Materials provided:
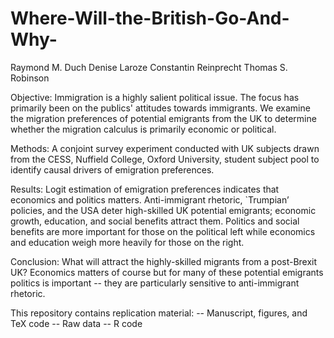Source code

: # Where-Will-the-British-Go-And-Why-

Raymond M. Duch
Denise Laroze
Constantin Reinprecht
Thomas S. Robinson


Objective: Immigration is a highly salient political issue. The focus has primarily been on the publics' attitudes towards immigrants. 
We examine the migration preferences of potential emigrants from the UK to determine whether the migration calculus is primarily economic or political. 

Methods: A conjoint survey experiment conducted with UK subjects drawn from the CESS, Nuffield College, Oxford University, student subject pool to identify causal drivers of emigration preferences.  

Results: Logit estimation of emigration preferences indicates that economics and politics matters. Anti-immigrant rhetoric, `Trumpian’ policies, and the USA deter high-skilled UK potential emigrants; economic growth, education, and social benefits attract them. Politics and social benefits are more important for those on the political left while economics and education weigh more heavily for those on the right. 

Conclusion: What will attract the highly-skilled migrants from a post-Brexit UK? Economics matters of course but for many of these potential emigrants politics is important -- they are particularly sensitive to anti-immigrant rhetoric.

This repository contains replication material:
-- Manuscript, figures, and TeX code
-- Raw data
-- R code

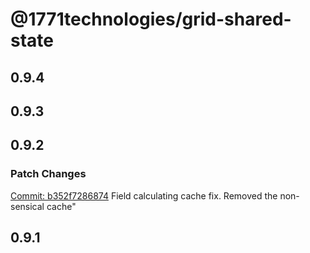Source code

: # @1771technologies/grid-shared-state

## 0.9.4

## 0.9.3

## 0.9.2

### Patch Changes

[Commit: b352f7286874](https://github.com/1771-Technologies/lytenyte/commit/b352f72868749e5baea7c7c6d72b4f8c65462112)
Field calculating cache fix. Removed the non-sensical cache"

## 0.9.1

==

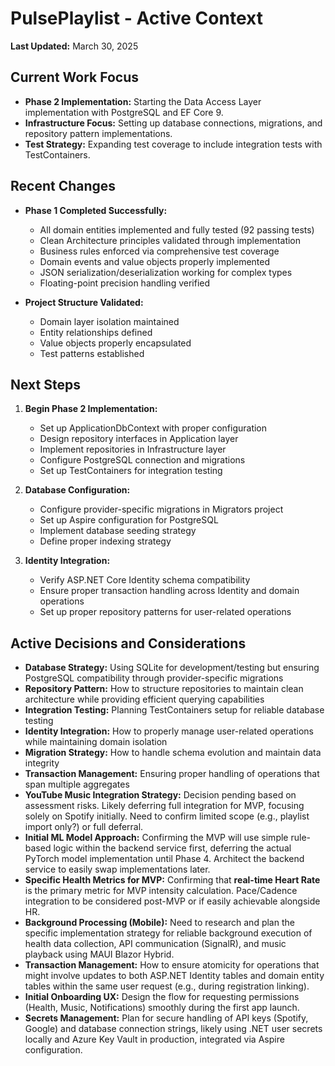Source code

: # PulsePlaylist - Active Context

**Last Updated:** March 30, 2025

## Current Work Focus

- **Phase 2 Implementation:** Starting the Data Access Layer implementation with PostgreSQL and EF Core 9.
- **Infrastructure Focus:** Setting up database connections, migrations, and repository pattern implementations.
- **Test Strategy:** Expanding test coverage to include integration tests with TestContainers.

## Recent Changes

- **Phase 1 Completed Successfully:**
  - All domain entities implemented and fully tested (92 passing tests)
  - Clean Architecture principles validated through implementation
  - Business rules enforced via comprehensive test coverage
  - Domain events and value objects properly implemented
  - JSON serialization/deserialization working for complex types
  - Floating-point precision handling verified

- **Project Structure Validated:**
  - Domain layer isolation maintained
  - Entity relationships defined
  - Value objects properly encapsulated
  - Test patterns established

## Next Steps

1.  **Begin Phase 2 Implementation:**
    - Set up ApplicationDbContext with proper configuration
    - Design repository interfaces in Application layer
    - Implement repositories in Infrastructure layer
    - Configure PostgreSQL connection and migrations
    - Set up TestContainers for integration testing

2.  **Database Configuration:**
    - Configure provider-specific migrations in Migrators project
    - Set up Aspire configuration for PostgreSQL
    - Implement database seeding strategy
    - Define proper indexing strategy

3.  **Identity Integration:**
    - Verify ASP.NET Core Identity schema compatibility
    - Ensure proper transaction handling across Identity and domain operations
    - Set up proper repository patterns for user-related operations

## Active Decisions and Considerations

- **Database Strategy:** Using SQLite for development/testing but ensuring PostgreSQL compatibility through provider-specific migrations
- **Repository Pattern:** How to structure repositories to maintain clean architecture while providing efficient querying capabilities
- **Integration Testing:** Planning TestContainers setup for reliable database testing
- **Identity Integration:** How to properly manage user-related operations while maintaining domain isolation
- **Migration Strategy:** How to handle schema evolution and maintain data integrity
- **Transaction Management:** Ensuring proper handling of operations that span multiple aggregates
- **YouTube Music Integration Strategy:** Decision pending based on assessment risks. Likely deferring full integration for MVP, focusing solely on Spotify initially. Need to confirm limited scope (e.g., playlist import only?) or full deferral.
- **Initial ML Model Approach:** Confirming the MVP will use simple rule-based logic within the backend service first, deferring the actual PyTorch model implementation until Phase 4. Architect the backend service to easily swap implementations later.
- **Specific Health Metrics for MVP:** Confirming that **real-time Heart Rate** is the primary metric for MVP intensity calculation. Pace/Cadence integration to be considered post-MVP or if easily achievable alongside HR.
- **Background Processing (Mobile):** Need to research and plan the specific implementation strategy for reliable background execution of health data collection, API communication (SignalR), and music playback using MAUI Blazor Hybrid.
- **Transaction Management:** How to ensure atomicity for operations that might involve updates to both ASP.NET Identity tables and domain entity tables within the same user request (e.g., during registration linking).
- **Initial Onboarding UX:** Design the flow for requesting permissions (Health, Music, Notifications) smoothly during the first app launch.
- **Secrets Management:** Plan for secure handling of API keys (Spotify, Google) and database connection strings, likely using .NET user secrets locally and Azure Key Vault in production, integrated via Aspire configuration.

Exercise aim: Of all the entries above, output exactly the lines between the one holding "- Clean Architecture" and the one holding "- **Integration Testing:**", inclusive.

Result of the exercise:
  - Clean Architecture principles validated through implementation
  - Business rules enforced via comprehensive test coverage
  - Domain events and value objects properly implemented
  - JSON serialization/deserialization working for complex types
  - Floating-point precision handling verified

- **Project Structure Validated:**
  - Domain layer isolation maintained
  - Entity relationships defined
  - Value objects properly encapsulated
  - Test patterns established

## Next Steps

1.  **Begin Phase 2 Implementation:**
    - Set up ApplicationDbContext with proper configuration
    - Design repository interfaces in Application layer
    - Implement repositories in Infrastructure layer
    - Configure PostgreSQL connection and migrations
    - Set up TestContainers for integration testing

2.  **Database Configuration:**
    - Configure provider-specific migrations in Migrators project
    - Set up Aspire configuration for PostgreSQL
    - Implement database seeding strategy
    - Define proper indexing strategy

3.  **Identity Integration:**
    - Verify ASP.NET Core Identity schema compatibility
    - Ensure proper transaction handling across Identity and domain operations
    - Set up proper repository patterns for user-related operations

## Active Decisions and Considerations

- **Database Strategy:** Using SQLite for development/testing but ensuring PostgreSQL compatibility through provider-specific migrations
- **Repository Pattern:** How to structure repositories to maintain clean architecture while providing efficient querying capabilities
- **Integration Testing:** Planning TestContainers setup for reliable database testing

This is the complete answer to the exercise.